What you are asked to do >> Whenever the word "someOperation" appears in a line of the data below, copy that line.

====== Given data

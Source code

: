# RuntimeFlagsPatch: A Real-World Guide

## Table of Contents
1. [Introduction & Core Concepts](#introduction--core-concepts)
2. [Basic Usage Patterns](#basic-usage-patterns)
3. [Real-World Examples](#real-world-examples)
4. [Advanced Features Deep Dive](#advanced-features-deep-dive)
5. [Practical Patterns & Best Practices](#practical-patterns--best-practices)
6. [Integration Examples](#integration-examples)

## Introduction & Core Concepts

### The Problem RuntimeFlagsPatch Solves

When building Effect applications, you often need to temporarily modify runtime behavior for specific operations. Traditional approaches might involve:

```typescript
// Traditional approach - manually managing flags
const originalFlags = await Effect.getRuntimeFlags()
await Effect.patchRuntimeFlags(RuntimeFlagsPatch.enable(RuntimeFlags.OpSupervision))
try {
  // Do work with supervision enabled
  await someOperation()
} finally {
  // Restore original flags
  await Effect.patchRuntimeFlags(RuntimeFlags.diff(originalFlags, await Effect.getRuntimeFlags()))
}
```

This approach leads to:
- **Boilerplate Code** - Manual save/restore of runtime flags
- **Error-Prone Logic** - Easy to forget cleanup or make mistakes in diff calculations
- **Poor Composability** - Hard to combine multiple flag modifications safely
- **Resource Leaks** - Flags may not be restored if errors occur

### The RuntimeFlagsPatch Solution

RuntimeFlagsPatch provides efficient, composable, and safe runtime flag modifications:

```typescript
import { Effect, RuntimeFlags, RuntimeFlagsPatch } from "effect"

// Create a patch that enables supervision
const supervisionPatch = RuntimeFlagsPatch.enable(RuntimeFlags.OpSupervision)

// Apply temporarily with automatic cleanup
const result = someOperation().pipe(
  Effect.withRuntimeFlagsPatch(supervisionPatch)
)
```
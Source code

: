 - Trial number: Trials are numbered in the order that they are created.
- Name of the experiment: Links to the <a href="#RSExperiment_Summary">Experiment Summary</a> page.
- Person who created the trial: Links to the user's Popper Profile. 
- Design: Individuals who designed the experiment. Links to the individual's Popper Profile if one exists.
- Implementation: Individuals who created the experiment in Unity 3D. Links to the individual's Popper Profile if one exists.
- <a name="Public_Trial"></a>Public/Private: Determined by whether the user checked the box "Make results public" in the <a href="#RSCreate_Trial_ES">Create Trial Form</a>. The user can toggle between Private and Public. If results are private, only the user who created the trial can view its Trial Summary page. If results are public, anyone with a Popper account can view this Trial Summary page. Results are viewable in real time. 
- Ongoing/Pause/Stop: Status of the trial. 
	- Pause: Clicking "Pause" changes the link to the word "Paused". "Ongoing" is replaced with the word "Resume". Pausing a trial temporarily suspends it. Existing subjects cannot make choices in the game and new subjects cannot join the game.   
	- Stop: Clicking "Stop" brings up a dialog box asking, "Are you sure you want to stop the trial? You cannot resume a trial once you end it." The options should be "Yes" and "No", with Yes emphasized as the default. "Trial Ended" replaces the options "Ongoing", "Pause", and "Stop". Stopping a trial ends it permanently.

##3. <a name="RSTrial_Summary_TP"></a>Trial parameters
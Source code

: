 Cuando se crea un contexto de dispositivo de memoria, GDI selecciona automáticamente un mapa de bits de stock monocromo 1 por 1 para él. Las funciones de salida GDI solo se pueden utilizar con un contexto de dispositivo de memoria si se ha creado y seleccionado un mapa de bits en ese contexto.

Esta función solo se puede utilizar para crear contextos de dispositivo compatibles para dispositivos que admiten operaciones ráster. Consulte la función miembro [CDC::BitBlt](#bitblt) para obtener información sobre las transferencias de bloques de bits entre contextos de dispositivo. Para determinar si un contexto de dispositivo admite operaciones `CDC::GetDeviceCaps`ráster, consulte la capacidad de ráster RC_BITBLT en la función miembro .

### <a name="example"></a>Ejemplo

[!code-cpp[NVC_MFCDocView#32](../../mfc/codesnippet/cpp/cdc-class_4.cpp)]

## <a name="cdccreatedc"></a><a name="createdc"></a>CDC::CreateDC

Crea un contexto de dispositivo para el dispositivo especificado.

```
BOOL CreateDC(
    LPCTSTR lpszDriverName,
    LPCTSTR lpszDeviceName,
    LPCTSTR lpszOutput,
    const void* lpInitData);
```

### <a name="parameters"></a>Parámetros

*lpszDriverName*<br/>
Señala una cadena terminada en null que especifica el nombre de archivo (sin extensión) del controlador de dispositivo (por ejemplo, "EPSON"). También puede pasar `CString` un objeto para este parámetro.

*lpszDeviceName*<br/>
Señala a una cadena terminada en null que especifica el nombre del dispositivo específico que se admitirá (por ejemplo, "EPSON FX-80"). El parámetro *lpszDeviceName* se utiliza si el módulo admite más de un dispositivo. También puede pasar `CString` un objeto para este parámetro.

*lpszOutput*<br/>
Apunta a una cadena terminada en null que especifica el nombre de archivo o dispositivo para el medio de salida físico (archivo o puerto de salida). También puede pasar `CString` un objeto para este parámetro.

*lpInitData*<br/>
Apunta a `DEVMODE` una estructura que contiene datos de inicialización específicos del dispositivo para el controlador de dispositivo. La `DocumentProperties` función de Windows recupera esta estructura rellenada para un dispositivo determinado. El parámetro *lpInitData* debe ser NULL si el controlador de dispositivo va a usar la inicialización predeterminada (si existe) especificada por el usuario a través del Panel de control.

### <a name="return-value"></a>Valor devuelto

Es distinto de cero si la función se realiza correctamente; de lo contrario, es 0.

============

Answer for the task >>
  await someOperation()
const result = someOperation().pipe(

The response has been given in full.